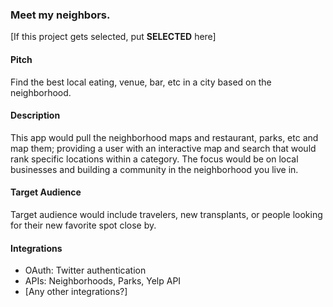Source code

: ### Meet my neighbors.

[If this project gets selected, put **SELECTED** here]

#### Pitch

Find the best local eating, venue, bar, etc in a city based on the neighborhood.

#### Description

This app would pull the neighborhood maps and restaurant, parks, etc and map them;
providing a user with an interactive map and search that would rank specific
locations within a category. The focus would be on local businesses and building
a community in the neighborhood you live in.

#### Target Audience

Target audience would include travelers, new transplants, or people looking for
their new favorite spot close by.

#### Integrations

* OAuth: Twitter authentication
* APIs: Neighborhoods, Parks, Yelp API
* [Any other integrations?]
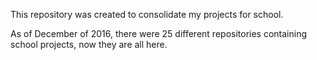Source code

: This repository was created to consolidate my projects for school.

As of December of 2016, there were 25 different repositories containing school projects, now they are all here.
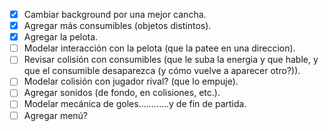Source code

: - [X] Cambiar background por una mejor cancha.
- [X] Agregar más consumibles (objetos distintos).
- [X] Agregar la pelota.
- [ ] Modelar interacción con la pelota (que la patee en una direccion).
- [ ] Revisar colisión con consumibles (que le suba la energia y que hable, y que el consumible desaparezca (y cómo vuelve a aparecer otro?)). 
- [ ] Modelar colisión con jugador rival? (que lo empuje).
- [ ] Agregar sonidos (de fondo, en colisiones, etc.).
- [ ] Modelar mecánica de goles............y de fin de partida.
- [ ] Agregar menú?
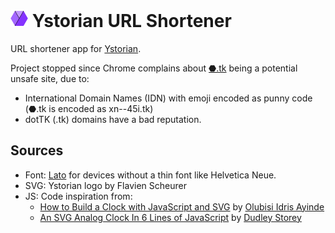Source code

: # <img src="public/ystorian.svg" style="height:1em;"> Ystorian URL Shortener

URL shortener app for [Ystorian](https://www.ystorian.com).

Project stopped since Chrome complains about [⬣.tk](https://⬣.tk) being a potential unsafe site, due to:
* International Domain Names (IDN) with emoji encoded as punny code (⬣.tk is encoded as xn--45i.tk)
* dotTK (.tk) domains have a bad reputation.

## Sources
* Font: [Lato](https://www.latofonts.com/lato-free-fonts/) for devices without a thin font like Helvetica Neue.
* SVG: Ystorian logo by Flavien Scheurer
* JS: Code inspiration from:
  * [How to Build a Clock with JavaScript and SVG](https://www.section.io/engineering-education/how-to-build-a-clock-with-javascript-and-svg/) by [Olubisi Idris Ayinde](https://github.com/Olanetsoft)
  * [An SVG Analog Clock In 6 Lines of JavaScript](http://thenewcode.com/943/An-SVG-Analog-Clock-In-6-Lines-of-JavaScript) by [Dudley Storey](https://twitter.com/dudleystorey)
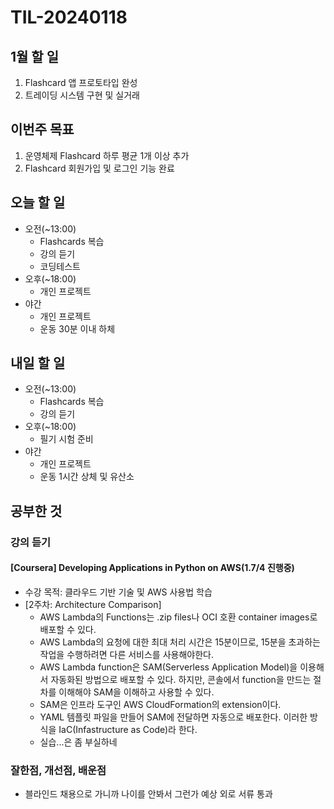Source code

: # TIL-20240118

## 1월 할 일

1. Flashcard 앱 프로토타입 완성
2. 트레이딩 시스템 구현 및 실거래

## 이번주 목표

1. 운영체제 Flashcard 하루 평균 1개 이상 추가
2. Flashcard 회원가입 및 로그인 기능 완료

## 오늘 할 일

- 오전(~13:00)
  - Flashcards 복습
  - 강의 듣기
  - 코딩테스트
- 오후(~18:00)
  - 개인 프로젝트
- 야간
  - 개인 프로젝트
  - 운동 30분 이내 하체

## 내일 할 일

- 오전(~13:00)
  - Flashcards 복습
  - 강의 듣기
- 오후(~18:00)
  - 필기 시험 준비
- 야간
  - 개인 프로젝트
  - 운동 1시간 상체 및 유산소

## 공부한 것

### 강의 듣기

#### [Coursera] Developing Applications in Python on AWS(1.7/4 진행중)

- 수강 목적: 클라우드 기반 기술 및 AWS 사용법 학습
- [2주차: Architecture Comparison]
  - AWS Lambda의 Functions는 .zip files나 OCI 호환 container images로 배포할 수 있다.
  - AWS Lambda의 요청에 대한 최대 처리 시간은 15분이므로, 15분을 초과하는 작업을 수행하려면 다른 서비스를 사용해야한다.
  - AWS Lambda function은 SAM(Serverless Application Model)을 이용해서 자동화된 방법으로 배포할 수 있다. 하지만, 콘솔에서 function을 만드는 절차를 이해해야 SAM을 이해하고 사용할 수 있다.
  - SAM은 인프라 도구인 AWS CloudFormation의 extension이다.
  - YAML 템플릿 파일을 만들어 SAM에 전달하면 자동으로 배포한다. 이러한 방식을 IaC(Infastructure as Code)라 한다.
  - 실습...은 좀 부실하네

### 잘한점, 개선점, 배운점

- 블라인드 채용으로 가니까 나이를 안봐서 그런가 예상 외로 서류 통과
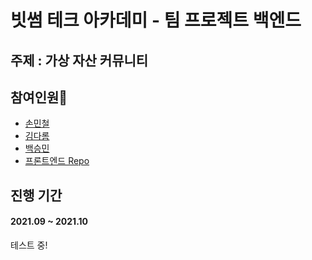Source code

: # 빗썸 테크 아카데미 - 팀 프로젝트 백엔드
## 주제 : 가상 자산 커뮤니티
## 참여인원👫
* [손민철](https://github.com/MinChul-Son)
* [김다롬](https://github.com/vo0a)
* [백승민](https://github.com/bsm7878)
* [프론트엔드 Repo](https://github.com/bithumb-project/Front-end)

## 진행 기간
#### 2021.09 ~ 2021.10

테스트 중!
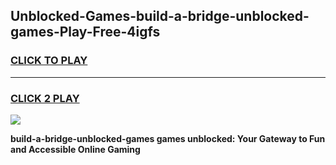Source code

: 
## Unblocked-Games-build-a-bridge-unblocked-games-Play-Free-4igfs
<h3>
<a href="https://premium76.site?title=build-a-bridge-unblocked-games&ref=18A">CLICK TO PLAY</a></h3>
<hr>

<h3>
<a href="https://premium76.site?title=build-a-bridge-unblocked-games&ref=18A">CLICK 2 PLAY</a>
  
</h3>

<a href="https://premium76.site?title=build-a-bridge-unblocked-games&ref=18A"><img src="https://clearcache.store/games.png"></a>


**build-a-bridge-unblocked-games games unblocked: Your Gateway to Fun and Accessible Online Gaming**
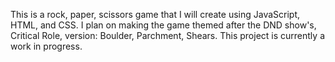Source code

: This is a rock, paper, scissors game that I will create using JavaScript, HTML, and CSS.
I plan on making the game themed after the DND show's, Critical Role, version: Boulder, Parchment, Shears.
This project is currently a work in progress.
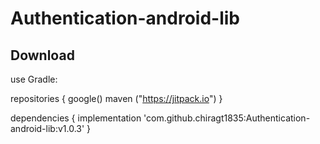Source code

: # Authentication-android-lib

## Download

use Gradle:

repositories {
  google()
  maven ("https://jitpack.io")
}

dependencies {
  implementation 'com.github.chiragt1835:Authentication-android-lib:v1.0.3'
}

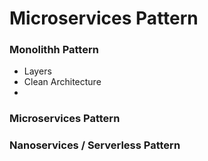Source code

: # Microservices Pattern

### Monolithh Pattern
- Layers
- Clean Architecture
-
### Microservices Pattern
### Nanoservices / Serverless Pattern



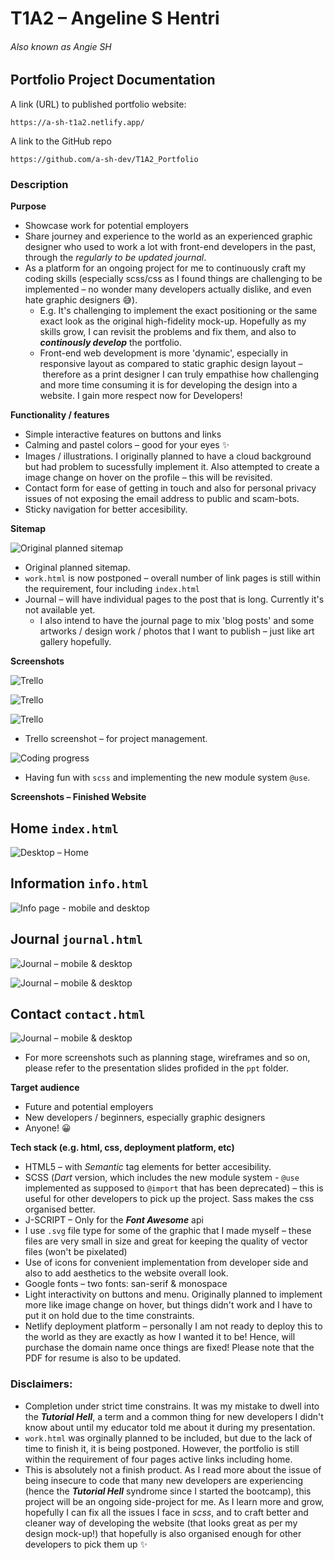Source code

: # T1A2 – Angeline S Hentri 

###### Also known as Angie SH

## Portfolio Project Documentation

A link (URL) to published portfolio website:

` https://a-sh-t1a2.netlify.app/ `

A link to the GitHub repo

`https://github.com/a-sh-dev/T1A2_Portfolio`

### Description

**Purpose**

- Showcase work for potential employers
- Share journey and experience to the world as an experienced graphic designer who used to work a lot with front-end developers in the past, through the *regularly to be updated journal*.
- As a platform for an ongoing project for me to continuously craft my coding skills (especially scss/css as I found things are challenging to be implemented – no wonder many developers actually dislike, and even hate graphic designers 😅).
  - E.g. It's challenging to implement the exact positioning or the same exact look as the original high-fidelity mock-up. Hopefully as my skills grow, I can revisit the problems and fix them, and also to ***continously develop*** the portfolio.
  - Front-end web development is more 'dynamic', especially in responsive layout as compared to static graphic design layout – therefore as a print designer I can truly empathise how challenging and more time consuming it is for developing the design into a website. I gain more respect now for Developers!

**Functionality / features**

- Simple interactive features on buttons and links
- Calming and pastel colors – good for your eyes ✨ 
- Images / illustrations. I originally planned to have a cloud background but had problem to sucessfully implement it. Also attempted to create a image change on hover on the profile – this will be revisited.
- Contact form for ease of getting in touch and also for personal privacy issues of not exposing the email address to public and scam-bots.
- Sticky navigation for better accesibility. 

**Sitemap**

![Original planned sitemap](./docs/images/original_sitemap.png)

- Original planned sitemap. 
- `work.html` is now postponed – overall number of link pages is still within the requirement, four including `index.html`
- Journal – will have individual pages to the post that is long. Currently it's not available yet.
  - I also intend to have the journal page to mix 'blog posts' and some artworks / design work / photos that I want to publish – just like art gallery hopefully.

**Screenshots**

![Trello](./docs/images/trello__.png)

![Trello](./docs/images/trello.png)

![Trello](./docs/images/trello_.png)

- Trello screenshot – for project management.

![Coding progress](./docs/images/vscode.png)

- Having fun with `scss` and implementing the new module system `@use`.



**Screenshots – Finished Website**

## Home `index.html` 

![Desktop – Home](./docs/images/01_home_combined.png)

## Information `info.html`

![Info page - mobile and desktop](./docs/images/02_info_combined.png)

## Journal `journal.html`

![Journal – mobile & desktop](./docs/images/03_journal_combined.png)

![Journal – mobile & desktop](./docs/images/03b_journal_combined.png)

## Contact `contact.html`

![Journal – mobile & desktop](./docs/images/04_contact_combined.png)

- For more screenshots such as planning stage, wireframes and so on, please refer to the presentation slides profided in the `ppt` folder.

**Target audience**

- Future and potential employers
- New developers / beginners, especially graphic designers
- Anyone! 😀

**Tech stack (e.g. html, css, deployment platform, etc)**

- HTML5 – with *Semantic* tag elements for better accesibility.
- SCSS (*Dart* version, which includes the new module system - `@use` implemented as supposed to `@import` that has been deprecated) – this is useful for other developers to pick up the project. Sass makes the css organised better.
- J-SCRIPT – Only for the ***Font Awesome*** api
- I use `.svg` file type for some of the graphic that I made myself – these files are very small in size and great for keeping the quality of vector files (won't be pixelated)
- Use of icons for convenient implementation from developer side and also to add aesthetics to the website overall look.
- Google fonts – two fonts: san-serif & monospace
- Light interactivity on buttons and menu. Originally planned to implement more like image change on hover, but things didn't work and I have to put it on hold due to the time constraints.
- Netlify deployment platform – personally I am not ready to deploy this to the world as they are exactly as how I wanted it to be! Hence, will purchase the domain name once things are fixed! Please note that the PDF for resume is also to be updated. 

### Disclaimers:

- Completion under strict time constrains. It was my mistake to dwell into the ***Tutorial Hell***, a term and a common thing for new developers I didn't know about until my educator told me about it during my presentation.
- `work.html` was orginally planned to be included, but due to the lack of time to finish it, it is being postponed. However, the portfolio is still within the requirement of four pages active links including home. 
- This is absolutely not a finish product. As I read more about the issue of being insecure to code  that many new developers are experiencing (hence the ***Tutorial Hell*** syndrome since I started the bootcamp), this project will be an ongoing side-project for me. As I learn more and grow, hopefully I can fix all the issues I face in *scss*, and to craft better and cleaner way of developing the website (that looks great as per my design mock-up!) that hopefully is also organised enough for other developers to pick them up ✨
--
▸ **About this task**
With the pictures omitted, restate word for word the lines above from the line that has "As of December" up to and including the line that has "- [ ] Modelar interacción", and no other lines.

▸ **Result of the task**
As of December of 2016, there were 25 different repositories containing school projects, now they are all here.
Source code

: - [X] Cambiar background por una mejor cancha.
- [X] Agregar más consumibles (objetos distintos).
- [X] Agregar la pelota.
- [ ] Modelar interacción con la pelota (que la patee en una direccion).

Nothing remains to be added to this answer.